**Your objective:** In the material below, find each line with the word "stage" and list it.

──────── Materials provided ────────

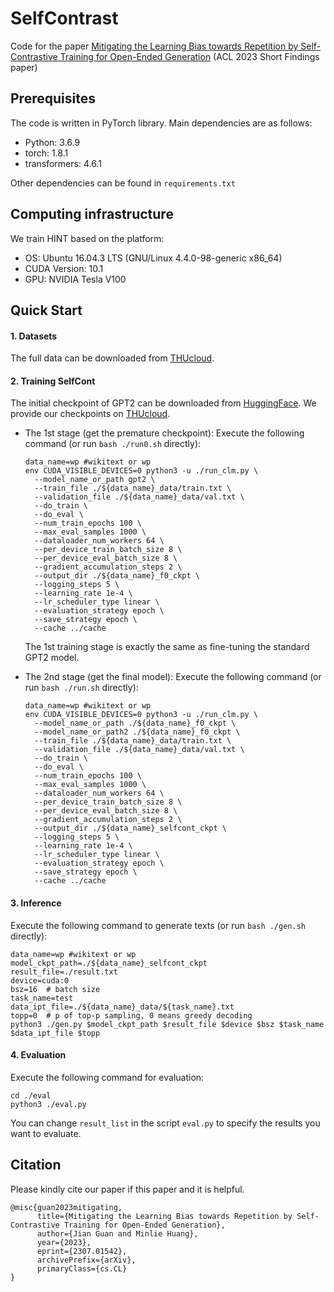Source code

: # SelfContrast
Code for the paper [Mitigating the Learning Bias towards Repetition by Self-Contrastive Training for Open-Ended Generation](https://arxiv.org/abs/2307.01542) (ACL 2023 Short Findings paper)



## Prerequisites

The code is written in PyTorch library. Main dependencies are as follows:

- Python: 3.6.9
- torch: 1.8.1
- transformers: 4.6.1

Other dependencies can be found in `requirements.txt`



## Computing infrastructure

We train HINT based on the platform: 

- OS: Ubuntu 16.04.3 LTS (GNU/Linux 4.4.0-98-generic x86_64)
- CUDA Version: 10.1
- GPU: NVIDIA Tesla V100



## Quick Start

#### 1. Datasets

The full data can be downloaded from [THUcloud](https://cloud.tsinghua.edu.cn/f/e18739f2e4944b48aefb/?dl=1).

#### 2. Training SelfCont

The initial checkpoint of GPT2 can be downloaded from [HuggingFace](https://huggingface.co/gpt2). We provide our checkpoints on [THUcloud](https://cloud.tsinghua.edu.cn/f/146540e0843c441f99e5/?dl=1).

- The 1st stage (get the premature checkpoint): Execute the following command (or run `bash ./run0.sh` directly): 

  ```shell
  data_name=wp #wikitext or wp
  env CUDA_VISIBLE_DEVICES=0 python3 -u ./run_clm.py \
    --model_name_or_path gpt2 \
    --train_file ./${data_name}_data/train.txt \
    --validation_file ./${data_name}_data/val.txt \
    --do_train \
    --do_eval \
    --num_train_epochs 100 \
    --max_eval_samples 1000 \
    --dataloader_num_workers 64 \
    --per_device_train_batch_size 8 \
    --per_device_eval_batch_size 8 \
    --gradient_accumulation_steps 2 \
    --output_dir ./${data_name}_f0_ckpt \
    --logging_steps 5 \
    --learning_rate 1e-4 \
    --lr_scheduler_type linear \
    --evaluation_strategy epoch \
    --save_strategy epoch \
    --cache ../cache
  ```

  The 1st training stage is exactly the same as fine-tuning the standard GPT2 model.

- The 2nd stage (get the final model): Execute the following command (or run `bash ./run.sh` directly): 

  ```shell
  data_name=wp #wikitext or wp
  env CUDA_VISIBLE_DEVICES=0 python3 -u ./run_clm.py \
    --model_name_or_path ./${data_name}_f0_ckpt \
    --model_name_or_path2 ./${data_name}_f0_ckpt \
    --train_file ./${data_name}_data/train.txt \
    --validation_file ./${data_name}_data/val.txt \
    --do_train \
    --do_eval \
    --num_train_epochs 100 \
    --max_eval_samples 1000 \
    --dataloader_num_workers 64 \
    --per_device_train_batch_size 8 \
    --per_device_eval_batch_size 8 \
    --gradient_accumulation_steps 2 \
    --output_dir ./${data_name}_selfcont_ckpt \
    --logging_steps 5 \
    --learning_rate 1e-4 \
    --lr_scheduler_type linear \
    --evaluation_strategy epoch \
    --save_strategy epoch \
    --cache ../cache
  ```
  

####  3. Inference

Execute the following command to generate texts (or run `bash ./gen.sh` directly): 

```shell
data_name=wp #wikitext or wp
model_ckpt_path=./${data_name}_selfcont_ckpt
result_file=./result.txt
device=cuda:0
bsz=16	# batch size
task_name=test
data_ipt_file=./${data_name}_data/${task_name}.txt
topp=0	# p of top-p sampling, 0 means greedy decoding
python3 ./gen.py $model_ckpt_path $result_file $device $bsz $task_name $data_ipt_file $topp
```



#### 4. Evaluation

Execute the following command for evaluation: 

```shell
cd ./eval
python3 ./eval.py
```

You can change `result_list` in the script `eval.py` to specify the results you want to evaluate.



## Citation

Please kindly cite our paper if this paper and it is helpful.

```
@misc{guan2023mitigating,
      title={Mitigating the Learning Bias towards Repetition by Self-Contrastive Training for Open-Ended Generation}, 
      author={Jian Guan and Minlie Huang},
      year={2023},
      eprint={2307.01542},
      archivePrefix={arXiv},
      primaryClass={cs.CL}
}
```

────────

**Written answer:**
- The 1st stage (get the premature checkpoint): Execute the following command (or run `bash ./run0.sh` directly): 
  The 1st training stage is exactly the same as fine-tuning the standard GPT2 model.
- The 2nd stage (get the final model): Execute the following command (or run `bash ./run.sh` directly): 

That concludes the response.